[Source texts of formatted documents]
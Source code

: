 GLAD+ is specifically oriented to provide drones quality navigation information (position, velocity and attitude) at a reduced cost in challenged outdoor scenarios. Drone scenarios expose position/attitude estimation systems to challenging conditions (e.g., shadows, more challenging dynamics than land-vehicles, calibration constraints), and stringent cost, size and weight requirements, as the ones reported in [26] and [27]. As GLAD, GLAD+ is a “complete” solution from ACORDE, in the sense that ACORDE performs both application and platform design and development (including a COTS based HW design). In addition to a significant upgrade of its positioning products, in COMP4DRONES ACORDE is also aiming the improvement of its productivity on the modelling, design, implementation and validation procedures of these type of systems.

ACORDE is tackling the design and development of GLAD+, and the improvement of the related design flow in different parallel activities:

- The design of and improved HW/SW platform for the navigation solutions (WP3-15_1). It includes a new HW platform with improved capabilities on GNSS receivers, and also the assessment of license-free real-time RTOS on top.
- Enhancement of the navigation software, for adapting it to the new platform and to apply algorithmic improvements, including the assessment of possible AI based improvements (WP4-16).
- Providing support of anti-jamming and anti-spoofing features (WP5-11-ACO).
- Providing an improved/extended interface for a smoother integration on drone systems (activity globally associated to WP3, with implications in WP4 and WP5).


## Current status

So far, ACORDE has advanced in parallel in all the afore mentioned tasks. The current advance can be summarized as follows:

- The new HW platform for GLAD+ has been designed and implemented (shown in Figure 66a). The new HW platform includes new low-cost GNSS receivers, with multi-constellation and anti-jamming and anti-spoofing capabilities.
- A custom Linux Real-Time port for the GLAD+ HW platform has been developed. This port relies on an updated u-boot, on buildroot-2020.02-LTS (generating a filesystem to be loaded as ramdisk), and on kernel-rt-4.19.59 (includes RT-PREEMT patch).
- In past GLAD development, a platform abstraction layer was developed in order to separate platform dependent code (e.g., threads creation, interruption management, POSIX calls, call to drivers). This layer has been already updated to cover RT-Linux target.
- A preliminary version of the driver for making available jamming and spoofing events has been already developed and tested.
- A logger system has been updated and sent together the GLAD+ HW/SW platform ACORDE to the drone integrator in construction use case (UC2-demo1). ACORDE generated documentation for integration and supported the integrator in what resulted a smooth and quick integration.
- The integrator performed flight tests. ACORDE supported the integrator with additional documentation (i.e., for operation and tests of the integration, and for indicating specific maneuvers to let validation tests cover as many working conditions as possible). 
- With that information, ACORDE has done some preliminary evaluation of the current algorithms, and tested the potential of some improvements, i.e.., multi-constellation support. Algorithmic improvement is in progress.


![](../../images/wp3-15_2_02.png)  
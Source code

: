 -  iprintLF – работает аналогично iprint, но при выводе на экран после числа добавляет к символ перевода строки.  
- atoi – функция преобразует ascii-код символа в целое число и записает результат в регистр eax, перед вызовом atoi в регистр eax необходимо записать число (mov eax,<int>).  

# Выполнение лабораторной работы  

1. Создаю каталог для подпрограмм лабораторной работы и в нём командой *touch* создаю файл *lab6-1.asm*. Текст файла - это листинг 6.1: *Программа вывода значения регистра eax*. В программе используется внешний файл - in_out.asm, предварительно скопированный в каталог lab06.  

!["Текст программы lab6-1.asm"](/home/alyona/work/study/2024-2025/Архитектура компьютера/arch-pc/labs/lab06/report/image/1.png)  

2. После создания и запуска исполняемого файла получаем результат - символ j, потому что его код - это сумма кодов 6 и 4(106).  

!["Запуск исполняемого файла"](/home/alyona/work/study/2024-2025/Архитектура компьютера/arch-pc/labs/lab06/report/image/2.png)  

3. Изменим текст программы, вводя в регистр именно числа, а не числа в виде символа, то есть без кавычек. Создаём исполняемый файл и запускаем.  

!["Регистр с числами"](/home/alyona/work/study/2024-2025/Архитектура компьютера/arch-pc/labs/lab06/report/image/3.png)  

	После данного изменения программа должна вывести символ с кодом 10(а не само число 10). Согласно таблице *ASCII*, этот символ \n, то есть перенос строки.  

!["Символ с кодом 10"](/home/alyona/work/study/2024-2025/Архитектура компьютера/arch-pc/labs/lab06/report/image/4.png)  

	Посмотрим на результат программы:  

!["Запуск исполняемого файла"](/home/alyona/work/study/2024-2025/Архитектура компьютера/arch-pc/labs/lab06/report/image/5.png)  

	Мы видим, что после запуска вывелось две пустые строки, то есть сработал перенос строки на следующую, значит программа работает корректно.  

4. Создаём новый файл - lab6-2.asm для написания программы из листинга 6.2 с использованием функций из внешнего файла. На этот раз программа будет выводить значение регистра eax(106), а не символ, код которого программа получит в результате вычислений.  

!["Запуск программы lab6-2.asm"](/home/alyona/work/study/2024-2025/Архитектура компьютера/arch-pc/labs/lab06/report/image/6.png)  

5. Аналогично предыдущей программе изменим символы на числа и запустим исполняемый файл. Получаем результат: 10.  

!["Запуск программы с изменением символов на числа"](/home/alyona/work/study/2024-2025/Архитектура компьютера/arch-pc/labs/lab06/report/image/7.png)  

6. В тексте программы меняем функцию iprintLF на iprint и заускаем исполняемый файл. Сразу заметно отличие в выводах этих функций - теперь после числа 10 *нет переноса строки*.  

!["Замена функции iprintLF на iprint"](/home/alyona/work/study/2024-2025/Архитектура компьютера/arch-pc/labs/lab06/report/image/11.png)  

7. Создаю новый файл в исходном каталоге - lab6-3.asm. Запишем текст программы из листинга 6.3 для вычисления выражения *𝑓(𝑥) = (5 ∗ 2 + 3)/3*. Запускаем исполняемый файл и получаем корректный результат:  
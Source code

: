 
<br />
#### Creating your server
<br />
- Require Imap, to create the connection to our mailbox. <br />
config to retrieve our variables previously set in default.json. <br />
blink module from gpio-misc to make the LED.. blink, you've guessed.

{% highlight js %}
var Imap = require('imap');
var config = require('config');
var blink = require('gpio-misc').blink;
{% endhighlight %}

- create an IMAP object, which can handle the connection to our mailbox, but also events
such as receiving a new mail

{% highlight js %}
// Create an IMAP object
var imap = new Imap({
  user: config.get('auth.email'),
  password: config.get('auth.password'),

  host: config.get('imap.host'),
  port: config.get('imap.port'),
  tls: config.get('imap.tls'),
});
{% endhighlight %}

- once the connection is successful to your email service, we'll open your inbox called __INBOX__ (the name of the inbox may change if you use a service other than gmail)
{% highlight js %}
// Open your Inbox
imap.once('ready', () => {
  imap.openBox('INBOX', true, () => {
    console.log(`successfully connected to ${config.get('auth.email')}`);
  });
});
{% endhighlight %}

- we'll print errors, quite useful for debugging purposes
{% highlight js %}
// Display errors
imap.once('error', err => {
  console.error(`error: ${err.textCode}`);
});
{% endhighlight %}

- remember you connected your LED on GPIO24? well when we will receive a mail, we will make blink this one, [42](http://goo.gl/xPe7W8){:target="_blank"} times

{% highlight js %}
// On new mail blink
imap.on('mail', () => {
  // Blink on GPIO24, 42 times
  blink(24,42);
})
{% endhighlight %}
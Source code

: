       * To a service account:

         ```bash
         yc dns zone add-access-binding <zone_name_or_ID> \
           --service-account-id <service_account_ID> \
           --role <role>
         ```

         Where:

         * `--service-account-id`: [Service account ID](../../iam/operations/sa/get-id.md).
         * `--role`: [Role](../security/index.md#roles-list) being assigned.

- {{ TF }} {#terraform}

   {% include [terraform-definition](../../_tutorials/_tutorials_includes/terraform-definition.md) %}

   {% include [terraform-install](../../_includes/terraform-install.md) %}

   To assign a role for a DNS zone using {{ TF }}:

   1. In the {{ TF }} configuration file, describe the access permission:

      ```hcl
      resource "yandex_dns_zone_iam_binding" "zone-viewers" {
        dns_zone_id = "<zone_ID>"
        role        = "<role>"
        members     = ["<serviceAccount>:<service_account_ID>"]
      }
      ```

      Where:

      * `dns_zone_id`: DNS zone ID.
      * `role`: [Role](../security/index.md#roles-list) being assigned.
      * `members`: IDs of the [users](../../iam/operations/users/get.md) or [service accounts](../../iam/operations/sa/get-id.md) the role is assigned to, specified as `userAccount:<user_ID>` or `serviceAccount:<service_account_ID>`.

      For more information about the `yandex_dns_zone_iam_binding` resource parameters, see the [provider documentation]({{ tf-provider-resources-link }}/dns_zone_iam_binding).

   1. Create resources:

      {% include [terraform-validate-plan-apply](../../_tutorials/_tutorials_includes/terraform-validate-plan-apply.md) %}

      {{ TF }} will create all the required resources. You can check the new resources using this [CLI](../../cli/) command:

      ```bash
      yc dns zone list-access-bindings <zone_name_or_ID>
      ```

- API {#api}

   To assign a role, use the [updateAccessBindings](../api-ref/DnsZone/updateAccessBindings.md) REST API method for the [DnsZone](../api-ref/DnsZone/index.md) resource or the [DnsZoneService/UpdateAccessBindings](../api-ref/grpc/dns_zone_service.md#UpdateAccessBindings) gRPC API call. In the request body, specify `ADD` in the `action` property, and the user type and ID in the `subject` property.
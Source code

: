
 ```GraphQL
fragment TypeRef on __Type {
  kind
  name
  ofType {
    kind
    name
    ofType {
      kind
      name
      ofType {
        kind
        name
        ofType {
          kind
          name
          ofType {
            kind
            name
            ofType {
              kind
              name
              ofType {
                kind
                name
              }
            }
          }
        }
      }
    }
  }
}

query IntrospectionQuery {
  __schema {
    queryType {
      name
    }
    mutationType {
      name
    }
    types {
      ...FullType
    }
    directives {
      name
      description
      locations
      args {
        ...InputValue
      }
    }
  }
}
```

### Task brief
Each line above that contains the string "alyona" should be copied.

### Final answer
!["Текст программы lab6-1.asm"](/home/alyona/work/study/2024-2025/Архитектура компьютера/arch-pc/labs/lab06/report/image/1.png)  
!["Запуск исполняемого файла"](/home/alyona/work/study/2024-2025/Архитектура компьютера/arch-pc/labs/lab06/report/image/2.png)  
!["Регистр с числами"](/home/alyona/work/study/2024-2025/Архитектура компьютера/arch-pc/labs/lab06/report/image/3.png)  
!["Символ с кодом 10"](/home/alyona/work/study/2024-2025/Архитектура компьютера/arch-pc/labs/lab06/report/image/4.png)  
!["Запуск исполняемого файла"](/home/alyona/work/study/2024-2025/Архитектура компьютера/arch-pc/labs/lab06/report/image/5.png)  
!["Запуск программы lab6-2.asm"](/home/alyona/work/study/2024-2025/Архитектура компьютера/arch-pc/labs/lab06/report/image/6.png)  
!["Запуск программы с изменением символов на числа"](/home/alyona/work/study/2024-2025/Архитектура компьютера/arch-pc/labs/lab06/report/image/7.png)  
!["Замена функции iprintLF на iprint"](/home/alyona/work/study/2024-2025/Архитектура компьютера/arch-pc/labs/lab06/report/image/11.png)  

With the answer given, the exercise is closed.